**Required action**
Read through the records below and copy each line that uses the word "neurobiological".

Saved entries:
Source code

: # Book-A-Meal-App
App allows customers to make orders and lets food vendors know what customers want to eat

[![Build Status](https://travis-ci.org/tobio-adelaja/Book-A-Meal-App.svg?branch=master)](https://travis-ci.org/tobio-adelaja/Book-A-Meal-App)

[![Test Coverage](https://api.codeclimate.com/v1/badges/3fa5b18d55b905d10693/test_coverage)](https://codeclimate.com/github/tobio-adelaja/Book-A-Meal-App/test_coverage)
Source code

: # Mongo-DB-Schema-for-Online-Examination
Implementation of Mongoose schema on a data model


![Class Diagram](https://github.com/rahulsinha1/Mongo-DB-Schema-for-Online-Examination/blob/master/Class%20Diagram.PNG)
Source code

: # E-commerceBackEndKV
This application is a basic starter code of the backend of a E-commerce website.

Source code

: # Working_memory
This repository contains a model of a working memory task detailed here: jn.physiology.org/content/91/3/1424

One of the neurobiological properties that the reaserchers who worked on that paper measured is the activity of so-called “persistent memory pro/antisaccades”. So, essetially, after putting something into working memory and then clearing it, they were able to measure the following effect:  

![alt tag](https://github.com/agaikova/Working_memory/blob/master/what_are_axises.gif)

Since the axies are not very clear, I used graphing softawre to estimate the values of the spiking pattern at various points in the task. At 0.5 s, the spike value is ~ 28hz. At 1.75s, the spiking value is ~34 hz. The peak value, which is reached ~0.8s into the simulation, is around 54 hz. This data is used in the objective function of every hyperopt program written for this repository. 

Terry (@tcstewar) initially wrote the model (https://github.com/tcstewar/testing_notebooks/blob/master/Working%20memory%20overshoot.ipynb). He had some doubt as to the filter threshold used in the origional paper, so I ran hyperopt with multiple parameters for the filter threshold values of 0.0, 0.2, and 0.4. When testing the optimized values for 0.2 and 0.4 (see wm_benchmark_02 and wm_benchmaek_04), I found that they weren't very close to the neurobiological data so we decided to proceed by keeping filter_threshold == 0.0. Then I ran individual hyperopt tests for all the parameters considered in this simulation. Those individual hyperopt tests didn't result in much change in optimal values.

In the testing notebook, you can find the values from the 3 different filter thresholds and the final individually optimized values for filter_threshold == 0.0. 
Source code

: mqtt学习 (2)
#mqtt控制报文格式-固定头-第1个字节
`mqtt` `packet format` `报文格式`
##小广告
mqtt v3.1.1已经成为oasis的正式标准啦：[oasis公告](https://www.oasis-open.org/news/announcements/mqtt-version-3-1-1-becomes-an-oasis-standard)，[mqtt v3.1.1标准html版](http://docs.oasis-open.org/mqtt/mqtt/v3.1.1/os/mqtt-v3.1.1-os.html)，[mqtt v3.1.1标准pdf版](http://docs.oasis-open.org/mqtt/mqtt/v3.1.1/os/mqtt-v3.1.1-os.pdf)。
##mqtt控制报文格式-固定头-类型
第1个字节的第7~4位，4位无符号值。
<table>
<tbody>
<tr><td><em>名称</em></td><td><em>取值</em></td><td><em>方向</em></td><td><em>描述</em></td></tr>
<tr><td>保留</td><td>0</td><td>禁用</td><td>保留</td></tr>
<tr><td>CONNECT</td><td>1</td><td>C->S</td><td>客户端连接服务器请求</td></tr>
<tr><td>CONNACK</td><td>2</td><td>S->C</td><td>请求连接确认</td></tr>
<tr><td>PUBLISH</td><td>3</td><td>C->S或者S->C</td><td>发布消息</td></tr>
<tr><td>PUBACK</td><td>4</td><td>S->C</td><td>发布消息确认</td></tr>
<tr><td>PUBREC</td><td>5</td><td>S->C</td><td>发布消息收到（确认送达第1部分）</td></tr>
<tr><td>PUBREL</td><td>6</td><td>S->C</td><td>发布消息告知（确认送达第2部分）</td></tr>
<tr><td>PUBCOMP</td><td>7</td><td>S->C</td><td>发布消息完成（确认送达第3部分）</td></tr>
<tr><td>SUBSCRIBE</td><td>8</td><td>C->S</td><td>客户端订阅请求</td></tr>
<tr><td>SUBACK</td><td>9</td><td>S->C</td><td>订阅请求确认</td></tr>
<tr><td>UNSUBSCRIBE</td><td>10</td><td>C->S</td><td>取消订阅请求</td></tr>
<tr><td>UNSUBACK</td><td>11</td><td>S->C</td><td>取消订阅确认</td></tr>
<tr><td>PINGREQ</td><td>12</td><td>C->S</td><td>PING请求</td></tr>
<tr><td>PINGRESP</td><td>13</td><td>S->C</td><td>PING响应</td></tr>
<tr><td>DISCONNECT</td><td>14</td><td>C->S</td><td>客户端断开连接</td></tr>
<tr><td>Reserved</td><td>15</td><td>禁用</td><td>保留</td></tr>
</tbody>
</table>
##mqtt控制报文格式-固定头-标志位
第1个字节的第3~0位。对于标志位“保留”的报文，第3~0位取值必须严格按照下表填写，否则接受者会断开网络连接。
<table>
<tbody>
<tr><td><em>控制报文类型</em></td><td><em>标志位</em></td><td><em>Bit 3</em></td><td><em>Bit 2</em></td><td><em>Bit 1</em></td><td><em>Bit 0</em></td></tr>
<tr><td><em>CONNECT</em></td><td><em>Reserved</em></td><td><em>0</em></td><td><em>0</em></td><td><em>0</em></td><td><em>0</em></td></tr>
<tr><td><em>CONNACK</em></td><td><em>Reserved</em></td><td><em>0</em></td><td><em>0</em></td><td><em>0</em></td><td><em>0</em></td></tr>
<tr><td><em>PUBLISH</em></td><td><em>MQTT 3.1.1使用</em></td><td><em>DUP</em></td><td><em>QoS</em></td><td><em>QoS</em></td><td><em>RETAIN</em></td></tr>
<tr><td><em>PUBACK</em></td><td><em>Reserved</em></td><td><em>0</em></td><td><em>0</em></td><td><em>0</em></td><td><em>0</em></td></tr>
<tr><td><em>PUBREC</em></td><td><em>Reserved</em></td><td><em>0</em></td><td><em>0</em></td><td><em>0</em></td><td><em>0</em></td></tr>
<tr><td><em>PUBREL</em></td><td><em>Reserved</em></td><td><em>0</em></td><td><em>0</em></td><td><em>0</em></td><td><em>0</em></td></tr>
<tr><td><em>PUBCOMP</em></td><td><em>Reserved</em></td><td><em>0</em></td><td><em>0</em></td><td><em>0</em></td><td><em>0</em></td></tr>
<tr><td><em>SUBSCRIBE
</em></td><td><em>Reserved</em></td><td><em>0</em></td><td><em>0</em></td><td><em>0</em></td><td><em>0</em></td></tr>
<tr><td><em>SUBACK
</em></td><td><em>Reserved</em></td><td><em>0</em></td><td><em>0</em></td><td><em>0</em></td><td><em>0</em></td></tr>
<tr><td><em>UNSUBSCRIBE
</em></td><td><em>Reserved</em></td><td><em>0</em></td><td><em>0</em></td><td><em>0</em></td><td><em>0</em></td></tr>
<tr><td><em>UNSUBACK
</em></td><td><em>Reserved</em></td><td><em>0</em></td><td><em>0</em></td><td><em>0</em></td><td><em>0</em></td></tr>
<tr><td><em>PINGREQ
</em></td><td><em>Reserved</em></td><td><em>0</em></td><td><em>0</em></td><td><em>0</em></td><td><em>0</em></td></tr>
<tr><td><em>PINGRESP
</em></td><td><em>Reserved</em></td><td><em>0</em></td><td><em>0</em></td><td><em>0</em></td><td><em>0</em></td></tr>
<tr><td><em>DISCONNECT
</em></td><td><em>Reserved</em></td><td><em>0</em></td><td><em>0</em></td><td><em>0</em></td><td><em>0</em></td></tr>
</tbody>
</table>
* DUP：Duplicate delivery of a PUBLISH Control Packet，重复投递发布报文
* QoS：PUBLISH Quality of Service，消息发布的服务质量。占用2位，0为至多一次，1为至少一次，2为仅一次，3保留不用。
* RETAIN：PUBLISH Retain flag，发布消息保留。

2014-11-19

**Exercise result**
One of the neurobiological properties that the reaserchers who worked on that paper measured is the activity of so-called “persistent memory pro/antisaccades”. So, essetially, after putting something into working memory and then clearing it, they were able to measure the following effect:  
Terry (@tcstewar) initially wrote the model (https://github.com/tcstewar/testing_notebooks/blob/master/Working%20memory%20overshoot.ipynb). He had some doubt as to the filter threshold used in the origional paper, so I ran hyperopt with multiple parameters for the filter threshold values of 0.0, 0.2, and 0.4. When testing the optimized values for 0.2 and 0.4 (see wm_benchmark_02 and wm_benchmaek_04), I found that they weren't very close to the neurobiological data so we decided to proceed by keeping filter_threshold == 0.0. Then I ran individual hyperopt tests for all the parameters considered in this simulation. Those individual hyperopt tests didn't result in much change in optimal values.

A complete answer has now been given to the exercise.